Moving on (1)

Moving on (1)

This article resulted from suggestions made to a grandchild to help get through an unsettling situation. I then started thinking about how that same advice could be useful to myself and others, and my first thoughts about a name for the article was 'Becoming a better me, or Self-improvement', but 'Moving on' seems more apt. The current restrictions on our movements and contacts are a blight on our lives, but they won't last forever. Even so, there may be times when we ask ourselves 'Is this all there is?' Perhaps we simply have nothing to look forward to, or, in the case of a breakdown in a close relationship, we might ask ‘Where did it go wrong? By asking ourselves three questions, we may find a way to move forward: What is important to me? Who is important to me? How does what I say or do affect those that are important to me? The first two questions could also include ’and why’ These three questions are intended to offer a route to finding a different way of looking at our predicament and hopefully to help us to formulate a plan for moving forward, to get out of a rut.

As I began to think about it more generally, it occurred to me that a better order for the questions would be the ‘who’ question followed by the ‘why’, and then the ‘what’

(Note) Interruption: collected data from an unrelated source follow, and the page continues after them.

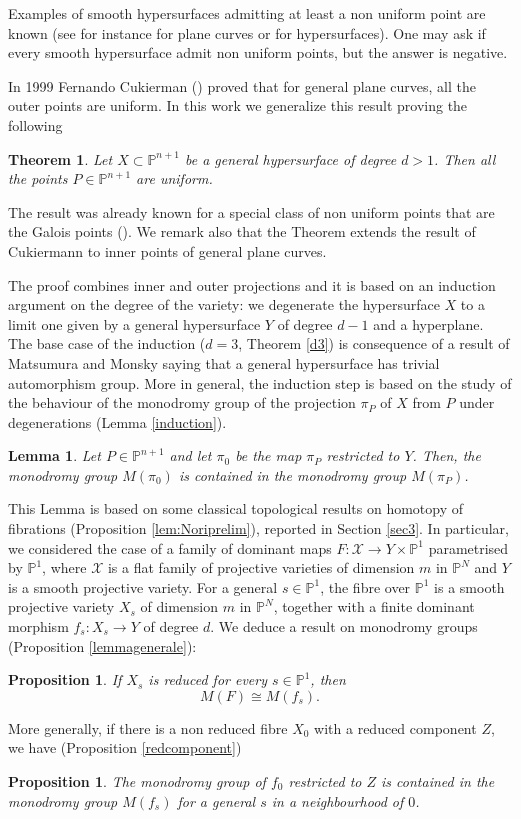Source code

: \documentclass[12pt,a4paper,twoside,leqno,noamsfonts]{amsart}
\newtheorem{lem}[cor]{Lemma}
\newtheorem{thm}[cor]{Theorem}
\newtheorem{prop}[cor]{Proposition}
\theoremstyle{definition}
\newcommand{\bP}{\mathbb{P}}
\newcommand{\cX}{\mathcal{X}}
\begin{document}
Examples of smooth hypersurfaces admitting at least a non uniform point are known (see for instance \cite{Miura1} \cite{MY1} for plane curves or \cite{Yoshiara} for hypersurfaces). 
One may ask if every smooth hypersurface admit non uniform points, but the answer is negative. 

In 1999 Fernando Cukierman (\cite{Cuk}) proved that for general plane curves, all the outer points are uniform. In this work we generalize this result proving the following 
\begin{thm}
Let $X \subset \bP^{n+1}$ be a general hypersurface of degree $d>1$. Then all the points $P \in \bP^{n+1}$ are uniform.
\end{thm}
The result was already known for a special class of non uniform points that are the Galois points (\cite[Theorem 1]{Yoshiara}). We remark also that the Theorem extends the result of Cukiermann to inner points of general plane curves. 

The proof combines inner and outer projections and it is based on an induction argument on the degree of the variety: we degenerate the hypersurface $X$ to a limit one given by a general hypersurface $Y$ of degree $d-1$ and a hyperplane. 
The base case of the induction ($d=3$, Theorem \ref{d3}) is consequence of a result of Matsumura and Monsky \cite{MM} saying that a general hypersurface has trivial automorphism group. More in general, the induction step is based on the study of the behaviour of the monodromy group of the projection $\pi_P$ of $X$ from $P$ under degenerations (Lemma \ref{induction}). 
\begin{lem}
Let $P \in \bP^{n+1}$ and let $\pi_0$ be the map $\pi_P$ restricted to $Y$. Then, the monodromy group $M(\pi_0)$ is contained in the monodromy group $M(\pi_P)$.
\end{lem}
This Lemma is based on some classical topological results on homotopy of fibrations (Proposition \ref{lem:Noriprelim}), reported in Section \ref{sec3}. In particular, we considered the case of a family of dominant maps $F: \cX \to Y \times \bP^1$ parametrised by $\bP^1$, where $\cX$ is a flat family of projective varieties of dimension $m$ in $\bP^N$ and $Y$ is a smooth projective variety. For a general $s \in \bP^1$, the fibre over $\bP^1$ is a smooth projective variety $X_s$ of dimension $m$ in $\bP^N$, together with a finite dominant morphism $f_s: X_s \to Y$ of degree $d$. We deduce a result on monodromy groups (Proposition \ref{lemmagenerale}):
\begin{prop}
If $X_s$ is reduced for every $s \in \bP^1$, then  $$M(F)\cong M(f_s).$$
\end{prop}
More generally, if there is a non reduced fibre $X_0$ with a reduced component $Z$, we have (Proposition \ref{redcomponent})
\begin{prop}
The monodromy group of $f_0$ restricted to $Z$ is contained in the monodromy group $M(f_s)$ for a general $s$ in a neighbourhood of $0$. 
\end{prop}
\end{document}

Asking: ‘Who is important to me?’ is an open-ended question. It could include: the teacher whose knowledge and enthusiasm for a subject created a similar interest within ourselves, that may have determined our career, or was the trigger for the start of a long-lasting hobby. A close relative that we knew we could turn to for advice or guidance whenever we didn’t know what to do. Someone at work who was a mentor and who actively encouraged and assisted our development and progression. Or, it could be a friend who simply knows what it means to be there, and when they are needed.

In an ideal world, family would be high on the list of who is important to me, sadly we live in an imperfect world, and sometimes our most treasured relationships break down. and I feel that a breakdown between brothers and sisters, or parents and offspring is especially heart-breaking, and it is worth considering how these rifts arise, and how they might be repaired. This problem ties in very well with the question: ‘How does what I say or do affect those that are important to me?’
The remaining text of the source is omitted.